TPM and x86 trusted boot / root of trust are completely separate things, linked _only_ by the provision of measurements from the (_presumed_!) good firmware to the TPM.

x86 trusted boot relies on the same SoC manufacturer type stuff as in ARM land, starting with a fused public key hash; on AMD it's driven by the PSP (which is ARM!) and on Intel it's a mix of TXE and the ME.

This is a common mistake and very important to point out because using TPM alone on x86 doesn't prove anything; unless you _also_ have a root of trust, an attacker could just be feeding the "right" hashes to the TPM and you'd never know better.

On ARM, you control the whole boot process on many SoCs, and can make your own bespoke secure/trusted/measured boot chain, starting from bootrom to the very latest boot stages (given that your SoC manufacturer has root of trust and all the documentation on how to use it), without TPM.

You more or less can't do that on x86, and have to rely on existing proprietary code facilities to implement measured boot using TPM (as the only method), for which you can implement trusted boot, using TPM and all the previous measures proprietary code made to it.

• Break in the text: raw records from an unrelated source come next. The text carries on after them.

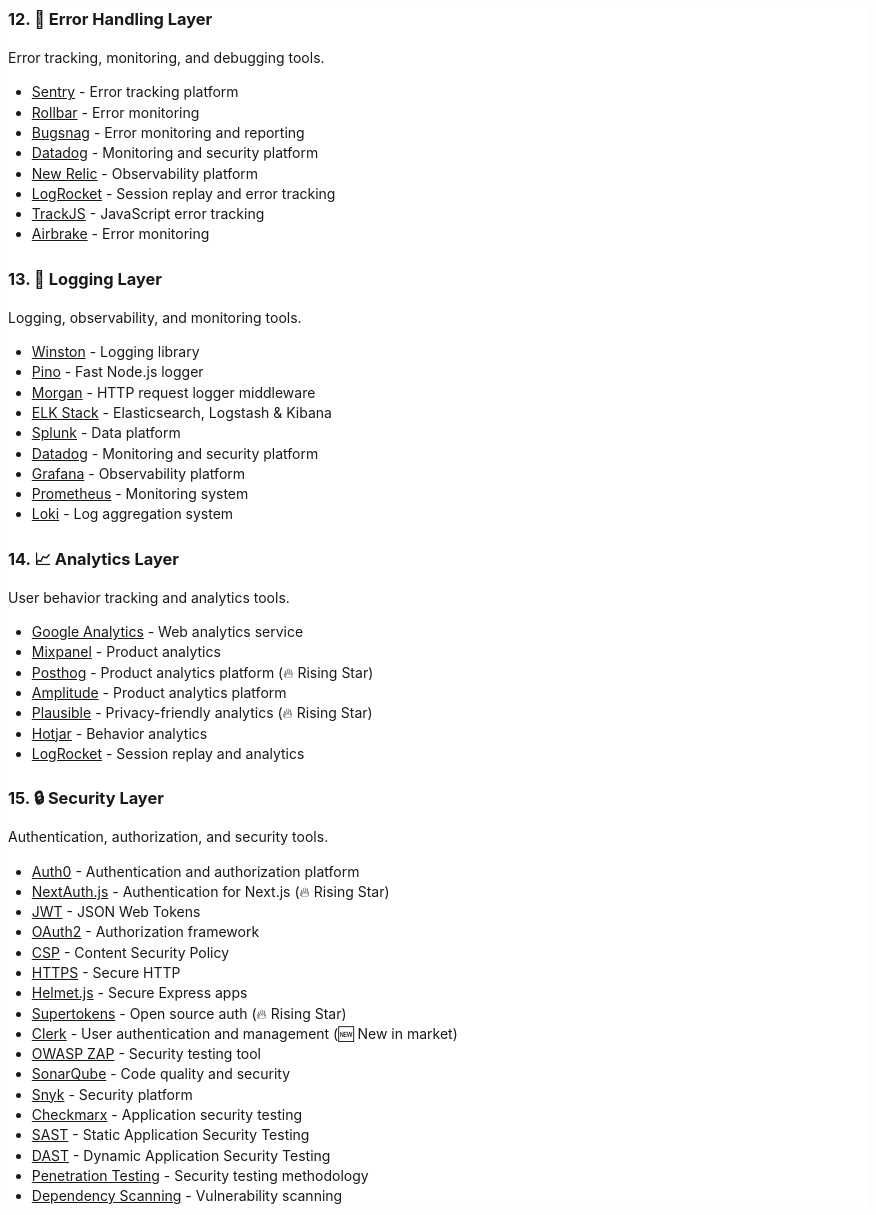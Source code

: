 ### 12. 🐛 Error Handling Layer

Error tracking, monitoring, and debugging tools.

- [Sentry](https://sentry.io/) - Error tracking platform
- [Rollbar](https://rollbar.com/) - Error monitoring
- [Bugsnag](https://www.bugsnag.com/) - Error monitoring and reporting
- [Datadog](https://www.datadog.com/) - Monitoring and security platform
- [New Relic](https://newrelic.com/) - Observability platform
- [LogRocket](https://logrocket.com/) - Session replay and error tracking
- [TrackJS](https://trackjs.com/) - JavaScript error tracking
- [Airbrake](https://airbrake.io/) - Error monitoring

### 13. 📝 Logging Layer

Logging, observability, and monitoring tools.

- [Winston](https://github.com/winstonjs/winston) - Logging library
- [Pino](https://getpino.io/) - Fast Node.js logger
- [Morgan](https://github.com/expressjs/morgan) - HTTP request logger middleware
- [ELK Stack](https://www.elastic.co/elk-stack) - Elasticsearch, Logstash & Kibana
- [Splunk](https://www.splunk.com/) - Data platform
- [Datadog](https://www.datadog.com/) - Monitoring and security platform
- [Grafana](https://grafana.com/) - Observability platform
- [Prometheus](https://prometheus.io/) - Monitoring system
- [Loki](https://grafana.com/oss/loki/) - Log aggregation system

### 14. 📈 Analytics Layer

User behavior tracking and analytics tools.

- [Google Analytics](https://analytics.google.com/) - Web analytics service
- [Mixpanel](https://mixpanel.com/) - Product analytics
- [Posthog](https://posthog.com/) - Product analytics platform (🔥 Rising Star)
- [Amplitude](https://amplitude.com/) - Product analytics platform
- [Plausible](https://plausible.io/) - Privacy-friendly analytics (🔥 Rising Star)
- [Hotjar](https://www.hotjar.com/) - Behavior analytics
- [LogRocket](https://logrocket.com/) - Session replay and analytics

### 15. 🔒 Security Layer

Authentication, authorization, and security tools.

- [Auth0](https://auth0.com/) - Authentication and authorization platform
- [NextAuth.js](https://next-auth.js.org/) - Authentication for Next.js (🔥 Rising Star)
- [JWT](https://jwt.io/) - JSON Web Tokens
- [OAuth2](https://oauth.net/2/) - Authorization framework
- [CSP](https://developer.mozilla.org/en-US/docs/Web/HTTP/CSP) - Content Security Policy
- [HTTPS](https://en.wikipedia.org/wiki/HTTPS) - Secure HTTP
- [Helmet.js](https://helmetjs.github.io/) - Secure Express apps
- [Supertokens](https://supertokens.com/) - Open source auth (🔥 Rising Star)
- [Clerk](https://clerk.dev/) - User authentication and management (🆕 New in market)
- [OWASP ZAP](https://www.zaproxy.org/) - Security testing tool
- [SonarQube](https://www.sonarqube.org/) - Code quality and security
- [Snyk](https://snyk.io/) - Security platform
- [Checkmarx](https://checkmarx.com/) - Application security testing
- [SAST](https://www.synopsys.com/glossary/what-is-sast.html) - Static Application Security Testing
- [DAST](https://www.synopsys.com/glossary/what-is-dast.html) - Dynamic Application Security Testing
- [Penetration Testing](https://en.wikipedia.org/wiki/Penetration_test) - Security testing methodology
- [Dependency Scanning](https://docs.gitlab.com/ee/user/application_security/dependency_scanning/) - Vulnerability scanning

You can do that on x86 too, the main difference is a combination of openness and who you need to sign an NDA with (which, granted, is a big difference, since most ARM vendors are more likely to be your friend than Intel). However, there are a ton of x86 based arcade machines, automotive systems, and so on which have secured root of trust and do not use UEFI at all. On Intel, you get unprovisioned chips and burn your KM hash into the PCH FPFs to advance the lifecycle state at EOM, which is basically the same thing you'd do with most ARM SoCs.
I cracked into many x86-based arcade machines (and non-arcade gambling machines), and none of them used anything really bespoke. I never seen non-BIOS/UEFI x86 system in my life.

Not going to say they are non-existent, but probably the only mention of not using UEFI on Intel chips was in the presentation of Linux optimization for automotive from Intel itself, where they booted Linux in 2 seconds from the cold boot.